Tujuan dari diberlakukannya Agrarische Wet di Hindia Belanda adalah untuk membuka kemungkinan dan memberikan jaminan hukum kepada para pengusaha swasta agar dapat berkembang di Hindia Belanda. 3Ibid., Hlm. 38. Agrarische Wet membuka peluang bagi para pengusaha swasta untuk mendapatkan tanah yang masih berupa hutan dari pemerintah. Tanah tersebut kemudian dijadikan perkebunan dengan hak erfpacht yang jangka waktunya bisa mencapai 75 tahun. 4Ibid. Selain penguasaan tanah dengan hak erfpacht, Agrarische Wet juga membuka peluang untuk penggunaan tanah milik rakyat dengan sistem sewa. 5Ibid.
Pernyataan Domein (Domein Verklaring)
Pasal 1 Agrarisch Besluit (s. 1870-118) memuat ketentuan sebagai berikut:
Dengan tidak mengurangi berlakunya ketentuan dalam Pasal 2 dan 3 Agrarische Wet, tetap dipertahankan asas, bahwa semua tanah yang pihak lain tidak dapat membuktikan sebagai hak eigendomnya, adalah domein (milik) negara. 6Ibid., Hlm. 42.
Ketentuan tersebut dipandang kurang menghargai hak-hak rakyat yang tunduk pada hukum adat. 7Ibid., Hlm. 41. Pada praktiknya, domain verklaring berfungsi sebagai berikut:
- Landasan hukum bagi pemerintah (negara) selaku pemilik tanah untuk memberikan tanah dengan hak-hak barat.
- Untuk kepentingan pembuktian pemilikan. 8Ibid., Hlm. 43.

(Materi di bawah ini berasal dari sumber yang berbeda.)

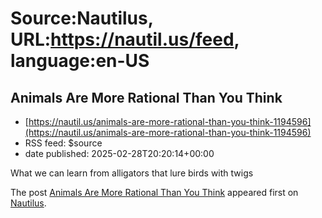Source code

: # Source:Nautilus, URL:https://nautil.us/feed, language:en-US

## Animals Are More Rational Than You Think
 - [https://nautil.us/animals-are-more-rational-than-you-think-1194596](https://nautil.us/animals-are-more-rational-than-you-think-1194596)
 - RSS feed: $source
 - date published: 2025-02-28T20:20:14+00:00

<p>What we can learn from alligators that lure birds with twigs</p>
<p>The post <a href="https://nautil.us/animals-are-more-rational-than-you-think-1194596/">Animals Are More Rational Than You Think</a> appeared first on <a href="https://nautil.us">Nautilus</a>.</p>


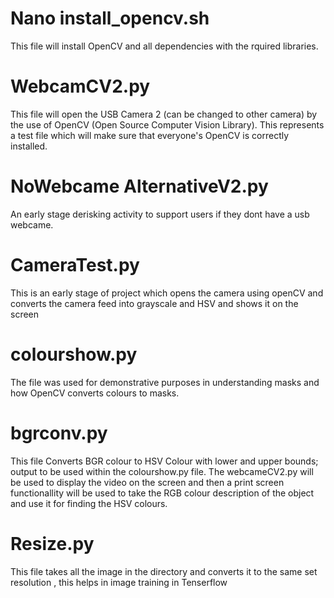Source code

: # Nano install_opencv.sh
This file will install OpenCV and all dependencies with the rquired libraries. 
# WebcamCV2.py
This file will open the USB Camera 2 (can be changed to other camera) by the use of OpenCV (Open Source Computer Vision Library). This represents a test file which will make sure that everyone's OpenCV is correctly installed. 
# NoWebcame AlternativeV2.py
An early stage derisking activity to support users if they dont have a usb webcame. 
# CameraTest.py
This is an early stage of project which opens the camera using openCV and converts the camera feed into grayscale and HSV and shows it on the screen
# colourshow.py
The file was used for demonstrative purposes in understanding masks and how OpenCV converts colours to masks. 
# bgrconv.py
This file Converts BGR colour to HSV Colour with lower and upper bounds; output to be used within the colourshow.py file. 
The webcameCV2.py will be used to display the video on the screen and then a print screen functionallity will be used to take the RGB colour description of the object and use it for finding the HSV colours. 
# Resize.py
This file takes all the image in the directory and converts it to the same set resolution , this helps in image training in Tenserflow
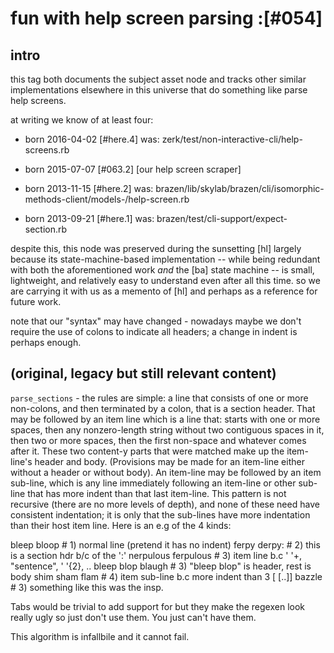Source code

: # fun with help screen parsing :[#054]

## intro

this tag both documents the subject asset node and tracks other similar
implementations elsewhere in this universe that do something like parse
help screens.

at writing we know of at least four:

  - born 2016-04-02 [#here.4]  was: zerk/test/non-interactive-cli/help-screens.rb

  - born 2015-07-07 [#063.2]   [our help screen scraper]

  - born 2013-11-15 [#here.2]  was: brazen/lib/skylab/brazen/cli/isomorphic-methods-client/models-/help-screen.rb

  - born 2013-09-21 [#here.1]  was: brazen/test/cli-support/expect-section.rb


despite this, this node was preserved during the sunsetting [hl] largely
because its state-machine-based implementation -- while being redundant
with both the aforementioned work *and* the [ba] state machine --
is small, lightweight, and relatively easy to understand even after all
this time. so we are carrying it with us as a memento of [hl] and
perhaps as a reference for future work.

note that our "syntax" may have changed - nowadays maybe we don't
require the use of colons to indicate all headers; a change in indent is
perhaps enough.




## (original, legacy but still relevant content)

`parse_sections` - the rules are simple: a line that consists of one
or more non-colons, and then terminated by a colon, that is a section
header. That may be followed by an item line which is a line that:
starts with one or more spaces, then any nonzero-length string
without two contiguous spaces in it, then two or more spaces, then the
first non-space and whatever comes after it. These two content-y parts
that were matched make up the item-line's header and body.
(Provisions may be made for an item-line either without a header or
without body). An item-line may be followed by an item sub-line, which
is any line immediately following an item-line or other sub-line that
has more indent than that last item-line. This pattern is not recursive
(there are no more levels of depth), and none of these need have
consistent indentation; it is only that the sub-lines have more
indentation than their host item line. Here is an e.g of the 4 kinds:

   bleep bloop              # 1) normal line (pretend it has no indent)
   ferpy derpy:             # 2) this is a section hdr b/c of the ':'
     nerpulous  ferpulous   # 3) item line b.c ' '+, "sentence", ' '{2}, ..
     bleep blop  blaugh     # 3) "bleep blop" is header, rest is body
       shim sham flam       # 4) item sub-line b.c more indent than 3
     [<path> [..]]  bazzle  # 3) something like this was the insp.

Tabs would be trivial to add support for but they make the regexen
look really ugly so just don't use them. You just can't have them.

This algorithm is infallbile and it cannot fail.
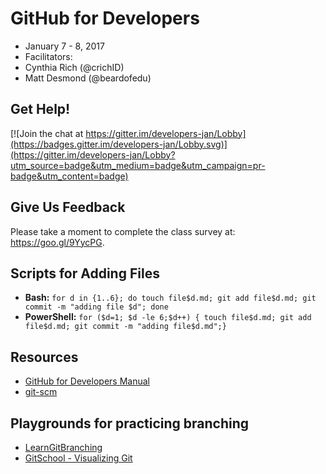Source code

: # GitHub for Developers

- January 7 - 8, 2017
- Facilitators:
 - Cynthia Rich (@crichID)
 - Matt Desmond (@beardofedu)

## Get Help!

[![Join the chat at https://gitter.im/developers-jan/Lobby](https://badges.gitter.im/developers-jan/Lobby.svg)](https://gitter.im/developers-jan/Lobby?utm_source=badge&utm_medium=badge&utm_campaign=pr-badge&utm_content=badge)

## Give Us Feedback

Please take a moment to complete the class survey at: https://goo.gl/9YycPG.

## Scripts for Adding Files

- **Bash:** `for d in {1..6}; do touch file$d.md; git add file$d.md; git commit -m "adding file $d"; done`
- **PowerShell:** `for ($d=1; $d -le 6;$d++) { touch file$d.md; git add file$d.md; git commit -m "adding file$d.md";}`

## Resources

- [GitHub for Developers Manual](github-for-developers-student-manual.pdf)
- [git-scm](https://git-scm.com)

## Playgrounds for practicing branching
- [LearnGitBranching](http://learngitbranching.js.org/?NODEMO)
- [GitSchool - Visualizing Git](http://git-school.github.io/visualizing-git/)
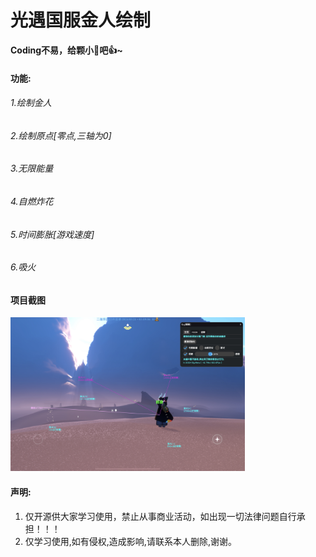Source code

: # 光遇国服金人绘制

**Coding不易，给颗小🌟吧👍~**

#### 功能:
###### 1.绘制金人
###### 2.绘制原点[零点,三轴为0]
###### 3.无限能量
###### 4.自燃炸花
###### 5.时间膨胀[游戏速度]
###### 6.吸火

#### 项目截图
<img src="项目截图/1.png" width="375">

#### 声明:

1. 仅开源供大家学习使用，禁止从事商业活动，如出现一切法律问题自行承担！！！
2. 仅学习使用,如有侵权,造成影响,请联系本人删除,谢谢。
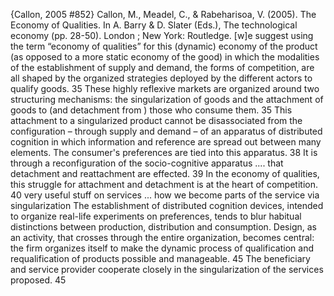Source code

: ﻿{Callon, 2005 #852}
Callon, M., Meadel, C., & Rabeharisoa, V. (2005). The Economy of Qualities. In A. Barry & D. Slater (Eds.), The technological economy (pp. 28-50). London ; New York: Routledge.
[w]e suggest using the term “economy of qualities” for this (dynamic) economy of the product (as opposed to a more static economy of the good) in which the modalities of the establishment of supply and demand, the forms of competition, are all shaped by the organized strategies deployed by the different actors to qualify goods. 35
These highly reflexive markets are organized around two structuring mechanisms: the singularization of goods and the attachment of goods to (and detachment from ) those who consume them. 35
This attachment to a singularized product cannot be disassociated from the configuration – through supply and demand – of an apparatus of distributed cognition in which information and reference are spread out between many elements. The consumer's preferences are tied into this apparatus. 38
It is through a reconfiguration of the socio-cognitive apparatus  .... that detachment and reattachment are effected. 39
In the economy of qualities, this struggle for attachment and detachment is at the heart of competition. 40
very useful stuff on services ... how we become parts of the service via singularization
The establishment of distributed cognition devices, intended to organize real-life experiments on preferences, tends to blur habitual distinctions between production, distribution and consumption. Design, as an activity, that crosses through the entire organization, becomes central: the firm organizes itself to make the dynamic process of qualification and requalification of products possible and manageable. 45
The beneficiary and service provider cooperate closely in the singularization of the services proposed. 45
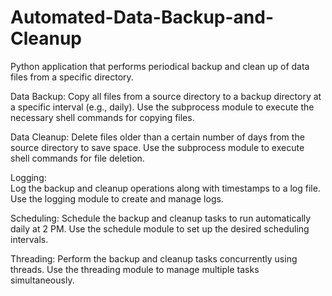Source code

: # Automated-Data-Backup-and-Cleanup
 Python application that performs periodical backup and clean up of data files from a specific directory.
 
 Data Backup:
 Copy all files from a source directory to a backup directory at a specific interval (e.g., daily).
 Use the subprocess module to execute the necessary shell commands for copying files.
 
 Data Cleanup:
 Delete files older than a certain number of days from the source directory to save space.
 Use the subprocess module to execute shell commands for file deletion.
 
 Logging:		
 Log the backup and cleanup operations along with timestamps to a log file.
 Use the logging module to create and manage logs.	
 
 Scheduling:
 Schedule the backup and cleanup tasks to run automatically daily at 2 PM.
 Use the schedule module to set up the desired scheduling intervals.
 	
 Threading:
 Perform the backup and cleanup tasks concurrently using threads.
 Use the threading module to manage multiple tasks simultaneously.

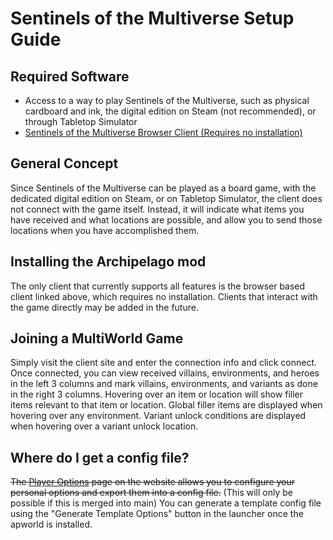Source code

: # Sentinels of the Multiverse Setup Guide

## Required Software

- Access to a way to play Sentinels of the Multiverse, such as physical cardboard and ink, the digital edition on Steam (not recommended), or through Tabletop Simulator
- [Sentinels of the Multiverse Browser Client (Requires no installation)](https://totox00.github.io/ap-sotm-client/index.html)

## General Concept

Since Sentinels of the Multiverse can be played as a board game, with the dedicated digital edition on Steam,
or on Tabletop Simulator, the client does not connect with the game itself. Instead, it will indicate what items you have received
and what locations are possible, and allow you to send those locations when you have accomplished them.

## Installing the Archipelago mod

The only client that currently supports all features is the browser based client linked above, which requires no installation.
Clients that interact with the game directly may be added in the future.

## Joining a MultiWorld Game

Simply visit the client site and enter the connection info and click connect.
Once connected, you can view received villains, environments, and heroes in the left 3 columns and mark villains, environments, and variants as done in the right 3 columns.
Hovering over an item or location will show filler items relevant to that item or location.
Global filler items are displayed when hovering over any environment.
Variant unlock conditions are displayed when hovering over a variant unlock location.

## Where do I get a config file?

~~The [Player Options](/games/Sentinels%20of%20the%20Multiverse/player-options) page on the website allows you to
configure your personal options and export them into a config file.~~ (This will only be possible if this is merged into main)
You can generate a template config file using the "Generate Template Options" button in the launcher once the apworld is installed.

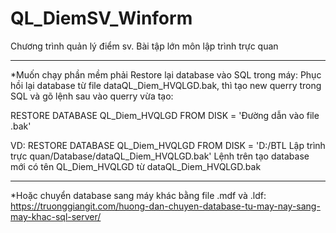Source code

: # QL_DiemSV_Winform
Chương trình quản lý điểm sv. Bài tập lớn môn lập trình trực quan
_________________________________________________________________________________________________________________________________________________________________________
*Muốn chạy phần mềm phải Restore lại database vào SQL trong máy:
Phục hồi lại database từ file dataQL_Diem_HVQLGD.bak, thì tạo new querry trong SQL và gõ lệnh sau vào querry vừa tạo:

  RESTORE DATABASE QL_Diem_HVQLGD FROM DISK = 'Đường dẫn vào file .bak'

VD:
  RESTORE DATABASE QL_Diem_HVQLGD FROM DISK = 'D:/BTL Lập trình trực quan/Database/dataQL_Diem_HVQLGD.bak'
Lệnh trên tạo database mới có tên QL_Diem_HVQLGD từ dataQL_Diem_HVQLGD.bak
_________________________________________________________________________________________________________________________________________________________________________
*Hoặc chuyển database sang máy khác bằng file .mdf và .ldf:
https://truonggiangit.com/huong-dan-chuyen-database-tu-may-nay-sang-may-khac-sql-server/
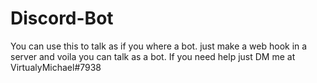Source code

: # Discord-Bot
You can use this to talk as if you where a bot. just make a web hook in a server and voila you can talk as a bot.
If you need help just DM me at VirtualyMichael#7938
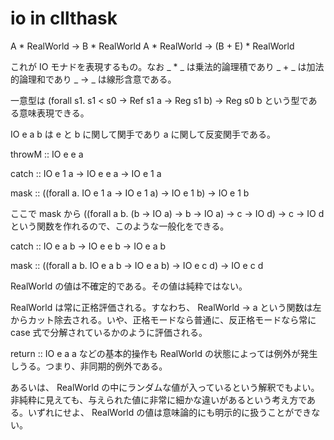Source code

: # io in cllthask

  A * RealWorld -> B * RealWorld
  A * RealWorld -> (B + E) * RealWorld

これが IO モナドを表現するもの。なお _ * _ は乗法的論理積であり _ + _ は加法的論理和であり _ -> _ は線形含意である。

一意型は (forall s1. s1 < s0 -> Ref s1 a -> Reg s1 b) -> Reg s0 b という型である意味表現できる。

IO e a b は e と b に関して関手であり a に関して反変関手である。

throwM :: IO e e a

catch :: IO e 1 a -> IO e e a -> IO e 1 a

mask :: ((forall a. IO e 1 a -> IO e 1 a) -> IO e 1 b) -> IO e 1 b

ここで mask から ((forall a b. (b -> IO a) -> b -> IO a) -> c -> IO d) -> c -> IO d という関数を作れるので、このような一般化をできる。

catch :: IO e a b -> IO e e b -> IO e a b

mask :: ((forall a b. IO e a b -> IO e a b) -> IO e c d) -> IO e c d

RealWorld の値は不確定的である。その値は純粋ではない。

RealWorld は常に正格評価される。すなわち、 RealWorld -> a という関数は左からカット除去される。いや、正格モードなら普通に、反正格モードなら常に case 式で分解されているかのように評価される。

return :: IO e a a などの基本的操作も RealWorld の状態によっては例外が発生しうる。つまり、非同期的例外である。

あるいは、 RealWorld の中にランダムな値が入っているという解釈でもよい。非純粋に見えても、与えられた値に非常に細かな違いがあるという考え方である。いずれにせよ、 RealWorld の値は意味論的にも明示的に扱うことができない。
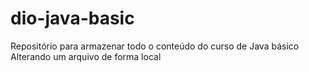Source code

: # dio-java-basic
Repositório para armazenar todo o conteúdo do curso de Java básico 
Alterando um arquivo de forma local
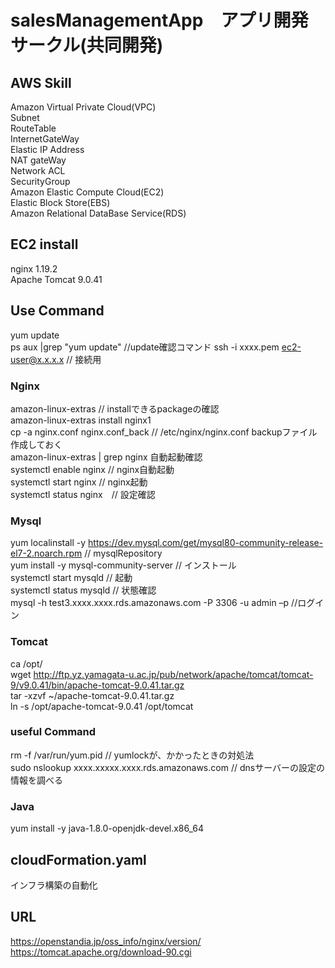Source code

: # salesManagementApp　アプリ開発サークル(共同開発)

## AWS Skill
Amazon Virtual Private Cloud(VPC)  
Subnet  
RouteTable  
InternetGateWay  
Elastic IP Address    
NAT gateWay  
Network ACL  
SecurityGroup  
Amazon Elastic Compute Cloud(EC2)  
Elastic Block Store(EBS)  
Amazon Relational DataBase Service(RDS)  

## EC2 install
nginx  1.19.2  
Apache Tomcat 9.0.41  

## Use Command 
yum update  
ps aux |grep "yum update" //update確認コマンド 
ssh -i xxxx.pem ec2-user@x.x.x.x // 接続用  

### Nginx
amazon-linux-extras // installできるpackageの確認  
amazon-linux-extras install nginx1  
cp -a nginx.conf nginx.conf_back // /etc/nginx/nginx.conf backupファイル作成しておく  
amazon-linux-extras | grep nginx  自動起動確認  
systemctl enable nginx  // nginx自動起動  
systemctl start nginx  // nginx起動  
systemctl status nginx　// 設定確認  

### Mysql
yum localinstall -y https://dev.mysql.com/get/mysql80-community-release-el7-2.noarch.rpm // mysqlRepository  
yum install -y mysql-community-server // インストール  
systemctl start mysqld // 起動   
systemctl status mysqld // 状態確認  
mysql -h test3.xxxx.xxxx.rds.amazonaws.com -P 3306 -u admin –p  //ログイン

### Tomcat
ca /opt/  
wget http://ftp.yz.yamagata-u.ac.jp/pub/network/apache/tomcat/tomcat-9/v9.0.41/bin/apache-tomcat-9.0.41.tar.gz  
tar -xzvf ~/apache-tomcat-9.0.41.tar.gz  
ln -s /opt/apache-tomcat-9.0.41 /opt/tomcat  

### useful Command
rm -f /var/run/yum.pid // yumlockが、かかったときの対処法  
sudo nslookup xxxx.xxxxx.xxxx.rds.amazonaws.com // dnsサーバーの設定の情報を調べる  

### Java
yum install -y java-1.8.0-openjdk-devel.x86_64

## cloudFormation.yaml
インフラ構築の自動化

## URL
https://openstandia.jp/oss_info/nginx/version/  
https://tomcat.apache.org/download-90.cgi  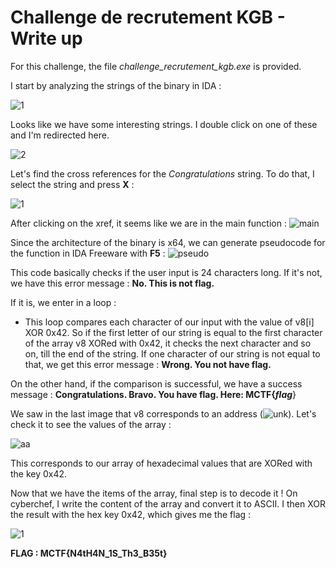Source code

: # Challenge de recrutement KGB - Write up

For this challenge, the file <em>challenge_recrutement_kgb.exe</em> is provided.

I start by analyzing the strings of the binary in IDA :

![1](https://user-images.githubusercontent.com/66923124/164982311-c5e7fd34-030d-4542-b98d-c0c1e349b5cf.png)

Looks like we have some interesting strings. I double click on one of these and I'm redirected here.

![2](https://user-images.githubusercontent.com/66923124/164982383-3fb3e684-e181-4ada-bee8-3f2ba6ca5db7.PNG)

Let's find the cross references for the <em>Congratulations</em> string. To do that, I select the string and press <strong>X</strong> :

![1](https://user-images.githubusercontent.com/66923124/164982532-ed2e4832-45e1-4157-8a43-1661aef5791d.png)

After clicking on the xref, it seems like we are in the main function :
![main](https://user-images.githubusercontent.com/66923124/164982610-59e4ffae-907f-4e0b-98c2-c8cf2b4485de.PNG)

Since the architecture of the binary is x64, we can generate pseudocode for the function in IDA Freeware with <strong>F5</strong> :
![pseudo](https://user-images.githubusercontent.com/66923124/164982739-99a1bdf7-b1bb-4338-a8d4-15a7711a1547.PNG)


This code basically checks if the user input is 24 characters long.
If it's not, we have this error message : <strong>No. This is not flag.</strong>

If it is, we enter in a loop :
- This loop compares each character of our input with the value of v8[i] XOR 0x42.
So if the first letter of our string is equal to the first character of the array v8 XORed with 0x42, it checks the next character and so on, till the end of the string.
If one character of our string is not equal to that, we get this error message : <strong>Wrong. You not have flag.</strong>

On the other hand, if the comparison is successful, we have a success message : <strong>Congratulations. Bravo. You have flag. Here: MCTF{<em>flag</em></strong>}

We saw in the last image that v8 corresponds to an address (![unk](https://user-images.githubusercontent.com/66923124/164983488-487eecd8-97d3-49fd-8a59-476c8b6c4b59.png)). Let's check it to see the values of the array :

![aa](https://user-images.githubusercontent.com/66923124/164983647-6ffed748-2b18-4ad7-9f52-f79408161924.png)

This corresponds to our array of hexadecimal values that are XORed with the key 0x42. 

Now that we have the items of the array, final step is to decode it ! On cyberchef, I write the content of the array and convert it to ASCII. I then XOR the result with the hex key 0x42, which gives me the flag :

![1](https://user-images.githubusercontent.com/66923124/164983883-dec59a4f-97b6-4d7c-95ed-0cc4c4347328.png)

<strong> FLAG : MCTF{N4tH4N_1S_Th3_B35t} </strong>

Domein verklaring dipandang merugikan rakyat karena pemerintah kolonial dapat mengeruk keuntungan yang sebesar-besarnya dengan cara memindahkan hak eigendom kepada pihak yang meminta dengan disertai pembayaran harganya. Selain itu dari segi hukum acara, domein verklaring juga dapat menimbulkan kerugian karena beban pembuktian ada pada pihak rakyat, walaupun pemerintah kolonial yang mengajukan gugatan. Hal ini sangat bertentangan dengan prinsip pembuktian yang menyatakan bahwa beban pembuktian ada pada pihak yang mendalilkan. 9Ibid., Hlm. 44.
Koninlijk Besluit
Koninlijk Besluit merupakan keputusan raja yang mengatur mengenai hak agrarische eigendom. Agrarische eigendom adalah hak yang bertujuan untuk memberikan kepada orang-orang Indonesia asli (pribumi/bumiputera) suatu hak yang kuat atas sebidang tanah. 10H. Ali Achmad Chomzah, Hukum Agraria (Pertanahan Indonesia) Jilid 1, Jakarta: Prestasi Pustaka, 2004, Hlm. 63. Tujuan dari pemberlakuan Koninlijk Besluit adalah untuk memberikan kepada golongan bumiputera hak yang kuat, yang pasti (karena terdaftar) dan yang dapat dibebani dengan hypotheek. 11Ibid., Hlm. 65. Namun dalam praktiknya kesempatan tersebut tidak banyak digunakan. 12Ibid.
Buku II KUH Perdata
Tidak semua ketentuan dalam Buku II KUH Perdata yang dihapus, melainkan hanya ketentuan-ketentuan yang mengatur mengenai bumi, air dan kekayaan alam yang terkandung di dalamnya. Ketentuan-ketentuan yang dimaksud adalah:
- Titel satu tentang Benda dan Pembedaannya (Pasal 508, 520-525).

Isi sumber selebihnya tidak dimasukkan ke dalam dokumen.